José Gabriel del Rosario Brochero (1840-1914) não era engenheiro nem político, e sim um padre que, no lombo de sua montaria (às vezes, cavalo, noutras, uma mula chamada Malacara), viajava distribuindo bênçãos e pressionando governantes a construírem a infraestrutura para o desenvolvimento da região, como hospitais e telégrafos.

Nos intervalos, diz a tradição oral, curava doentes. Ajudou na epidemia de cólera na região no final do século 19. Ele morreu de lepra, que contraiu por tomar mate junto aos doentes isolados.

Até os anos 60, o "cura" (padre) Brochero era só mais um santo popular argentino não reconhecido pela igreja. O país tem uma ampla coleção de ícones de devoção religiosa que a Igreja Católica rejeita ou tarda a aceitar, como Gauchito Gil, camponês que lutou na Guerra do Paraguai (1864-70), e o cacique mapuche Namuncurá, venerado na Patagônia e beatificado após longa campanha.

As petições para tornar Brochero santo começaram a ser enviadas ao Vaticano no fim dos anos 60, mas sua beatificação só ocorreu nos anos 90, e travou desde então.

Foi o papa Francisco, seu conterrâneo, que decidiu torná-lo o primeiro santo nascido e morto na Argentina.

Onde Fica - Villa Cura Brochero

CHEIRO DE OVELHA

A cerimônia que marca a entrada de Brochero no rol de santos católicos ocorrerá em Roma em 16 de outubro, seis semanas após a canonização da Madre Teresa de Calcutá.

"Estamos felizes porque é um santo parecido com o papa Francisco, que ia aonde o povo estava, que se misturava, era informal e acreditava no contato direto", diz à Folha o padre Julio Merediz, um dos que defenderam sua candidatura no Vaticano.

Em Villa Cura Brochero, a população exalta as mesmas qualidades. "Ele fumava e falava 'caralho' quando algo não dava certo.
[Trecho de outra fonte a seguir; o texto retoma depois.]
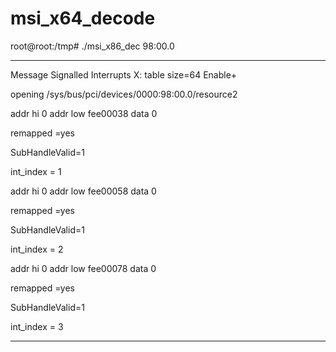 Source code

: # msi_x64_decode

root@root:/tmp# ./msi_x86_dec 98:00.0

*******************************************

Message Signalled Interrupts X:  table size=64 Enable+

opening /sys/bus/pci/devices/0000:98:00.0/resource2

 

addr hi 0 addr low fee00038 data 0

remapped =yes

SubHandleValid=1

int_index = 1

 

addr hi 0 addr low fee00058 data 0

remapped =yes

SubHandleValid=1

int_index = 2

 

addr hi 0 addr low fee00078 data 0

remapped =yes

SubHandleValid=1

int_index = 3

*******************************************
Era como mais um homem do povo", diz a professora Juana Solís.

O próprio papa Francisco, ao referir-se ao contato de Brochero com os camponeses, definiu-o assim: "Era um padre com cheiro de ovelha".

Dois milagres mais recentes atribuídos a Brochero foram definitivos para a decisão de canonizá-lo. São a recuperação de Camila Brusotti, que teve uma lesão cerebral após apanhar do padrasto, e a de Nicolás Flores, que entrara em estado vegetativo após um acidente de carro.

Os médicos haviam considerado os dois casos irreversíveis, mas ambos estão bem atualmente.

"Foi a fé dos familiares, que pediram a recuperação ao cura Brochero, que os salvou", diz o padre Merediz.

Como as duas crianças tiveram lesões cerebrais, o Vaticano levou em conta o fato de, ao se exumarem os restos de Brochero, nos anos 70, seu cérebro ter sido encontrado praticamente intacto.

Na quarta-feira de março em que a Folha esteve no Museu Brocheriano, o local recebia estudantes de uma cidade vizinha, Mina Clavero.

"Córdoba sempre foi o coração geográfico da Argentina, agora é também o espiritual", diz José Encina, peregrino vindo de Jujuy (norte).

A movimentação na cidade de 4.000 habitantes aumentou desde o anúncio da canonização. As festas de janeiro e março, quando se celebram o nascimento e a morte de Brochero, reuniram mais de 150 mil pessoas.

Entre elas, estava o presidente Mauricio Macri, que teve a mais expressiva votação na última eleição presidencial, ano passado, justamente na Província de Córdoba.